The easiest and most convenient way to apply for your Social Security benefits during the pandemic is to do it yourself online at SocialSecurity.gov. It usually takes around 15 minutes to complete the application, as long as you’ve gathered all of the required information and documentation (more on that at the bottom of the column). You can also save your application as you go, so you can take a break at any time.

If your situation is complicated or you’re uncomfortable using the Internet to apply, you can have a Social Security employee assist with the process via telephone. To make an appointment call 800-772-1213. (If you’re hearing impaired, you can call 800-325-0778.) The phones are monitored Monday through Friday, 7 a.m. to 7 p.m. At the time of your appointment, the representative will call you.

If you start to complete the online application form but find that it’s too confusing or complicated, call the agency and set up a phone appointment.

Once you have submitted your application, a representative may contact you with updates or questions about your application. You can also check the status of your application by signing in to your “my Social Security” account at SSA.gov/myaccount.

When to Apply?
You should file one or two months before you want benefits to begin, but if you’re the worrying type, you can do it up to three or four months before. It takes a little time to process the paperwork, so by putting in your application a few months early, you can fix any problems that come up without it interfering with your starting date.
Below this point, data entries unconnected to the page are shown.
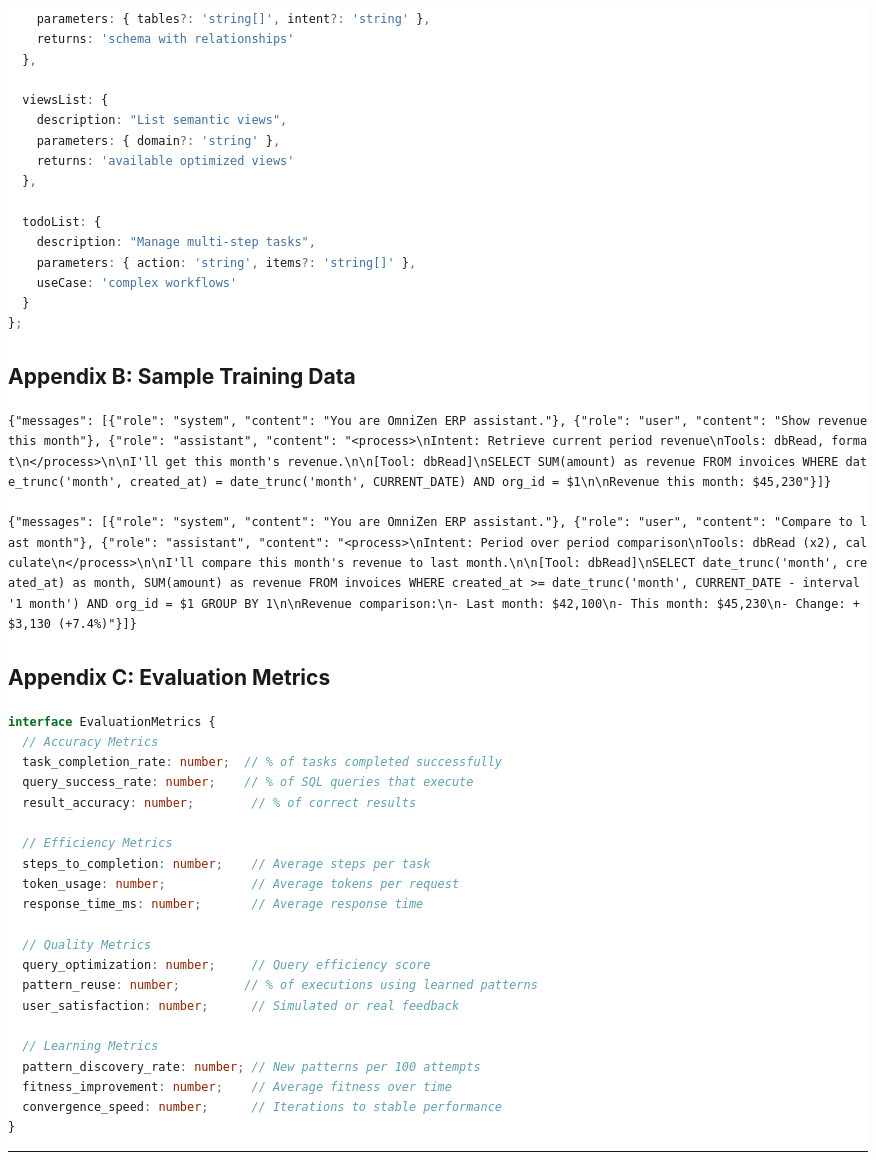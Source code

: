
 ```typescript
    parameters: { tables?: 'string[]', intent?: 'string' },
    returns: 'schema with relationships'
  },
  
  viewsList: {
    description: "List semantic views",
    parameters: { domain?: 'string' },
    returns: 'available optimized views'
  },
  
  todoList: {
    description: "Manage multi-step tasks",
    parameters: { action: 'string', items?: 'string[]' },
    useCase: 'complex workflows'
  }
};
```

## Appendix B: Sample Training Data

```jsonl
{"messages": [{"role": "system", "content": "You are OmniZen ERP assistant."}, {"role": "user", "content": "Show revenue this month"}, {"role": "assistant", "content": "<process>\nIntent: Retrieve current period revenue\nTools: dbRead, format\n</process>\n\nI'll get this month's revenue.\n\n[Tool: dbRead]\nSELECT SUM(amount) as revenue FROM invoices WHERE date_trunc('month', created_at) = date_trunc('month', CURRENT_DATE) AND org_id = $1\n\nRevenue this month: $45,230"}]}

{"messages": [{"role": "system", "content": "You are OmniZen ERP assistant."}, {"role": "user", "content": "Compare to last month"}, {"role": "assistant", "content": "<process>\nIntent: Period over period comparison\nTools: dbRead (x2), calculate\n</process>\n\nI'll compare this month's revenue to last month.\n\n[Tool: dbRead]\nSELECT date_trunc('month', created_at) as month, SUM(amount) as revenue FROM invoices WHERE created_at >= date_trunc('month', CURRENT_DATE - interval '1 month') AND org_id = $1 GROUP BY 1\n\nRevenue comparison:\n- Last month: $42,100\n- This month: $45,230\n- Change: +$3,130 (+7.4%)"}]}
```

## Appendix C: Evaluation Metrics

```typescript
interface EvaluationMetrics {
  // Accuracy Metrics
  task_completion_rate: number;  // % of tasks completed successfully
  query_success_rate: number;    // % of SQL queries that execute
  result_accuracy: number;        // % of correct results
  
  // Efficiency Metrics
  steps_to_completion: number;    // Average steps per task
  token_usage: number;            // Average tokens per request
  response_time_ms: number;       // Average response time
  
  // Quality Metrics
  query_optimization: number;     // Query efficiency score
  pattern_reuse: number;         // % of executions using learned patterns
  user_satisfaction: number;      // Simulated or real feedback
  
  // Learning Metrics
  pattern_discovery_rate: number; // New patterns per 100 attempts
  fitness_improvement: number;    // Average fitness over time
  convergence_speed: number;      // Iterations to stable performance
}
```

---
It’s also worth noting that if you start receiving your Social Security retirement benefits before age 65, you will automatically be enrolled in Medicare Part A and Part B, and you’ll receive your Medicare card about three months before your 65th birthday. It will include instructions to return it if you have work coverage that qualifies you for late enrollment.

But if you decide to delay your retirement benefits, you’ll need to sign up just for Medicare at age 65, which you can also do at SocialSecurity.gov or over the phone at 800-772-1213.

Needed Information
In order to apply for Social Security benefits online or over the phone, you’ll need to be able to document some information about your identity and work history. So before applying, have the following information handy:

  • Your Social Security number.
  • Your birth certificate (original or certified).
  • Proof of U.S. citizenship or lawful alien status if you were not born in the United States.
  • A copy of your U.S. military service papers if you had military service before 1968.
  • A copy of your W-2 forms and/or self-employment tax return for last year.
  • Your bank information (including your account number and the bank routing number) where you want your benefits direct deposited to.

For a complete checklist of what you’ll need to complete your application, see SSA.gov/hlp/isba/10/isba-checklist.pdf.